Z. Jia,1 M.L. O'Mara,1 J. Zuegg,2 M.A. Cooper2 and A.E. Mark,1,2 1School of Chemistry and Molecular Biosciences, The University of Queensland, St Lucia, QLD 4072, Australia and 2Division of Structural Biology, Institute for Molecular Bioscience, University of Queensland, St Lucia, QLD 4072, Australia.

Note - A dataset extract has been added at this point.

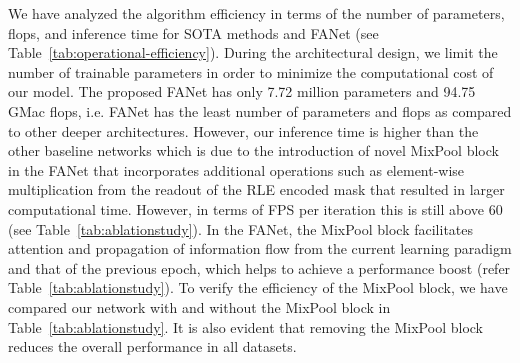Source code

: \documentclass[journal]{IEEEtran}
\begin{document}
We have analyzed the algorithm efficiency in terms of the number of parameters, flops, and inference time for SOTA methods and FANet (see Table~\ref{tab:operational-efficiency}). During the architectural design, we limit the number of trainable parameters in order to minimize the computational cost of our model. The proposed FANet has only {7.72 million} parameters and 94.75 GMac flops, i.e. FANet has the least number of parameters and flops as compared to other deeper architectures. However, our inference time is higher than the other baseline networks which is due to the introduction of novel MixPool block in the FANet that incorporates additional operations such as element-wise multiplication from the readout of the RLE encoded mask that resulted in larger computational time. However, in terms of FPS per iteration this is still above 60 (see Table~\ref{tab:ablationstudy}). In the FANet, the MixPool block facilitates attention and propagation of information flow from the current learning paradigm and that of the previous epoch, which helps to achieve a performance boost (refer Table~\ref{tab:ablationstudy}). To verify the efficiency of the MixPool block, we have compared our network with and without the MixPool block in Table~\ref{tab:ablationstudy}. It is also evident that removing the MixPool block reduces the overall performance in all datasets. 
\end{document}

A combination of molecular dynamics (MD) simulation and free energy calculations has been used to examine the of binding of the antibiotic vancomycin to its cellular target, membrane bound lipid II. Dimeric vancomycin was observed to bind spontaneously to two lipid II molecules. The initial recognition of lipid II by vancomycin was via the N-terminal amine group of vancomycin and the C-terminal carboxyl group of lipid II. The average root mean square deviation (RMSD) of the finial structure of the membrane bound complex with respect to the crystal structure of Ac-D-Ala-D-Ala and vancomycin complex was within 0.11 nm, suggesting vancomycin binds lipid II in a similar mode based on lipid II analogues in solution. Free Energy (FE) calculations of the relative binding affinities of native, resistant and synthetic forms of lipid II in solution reproduced experimental binding affinities to within of 6 kJ/mol. The relative binding energy on the mutations of lipid II in the membrane were found to be the same as those in solution, suggesting currently used analogues were able to give a reasonable prediction of the relative affinity of vancomycin to different forms of lipid II in the membrane.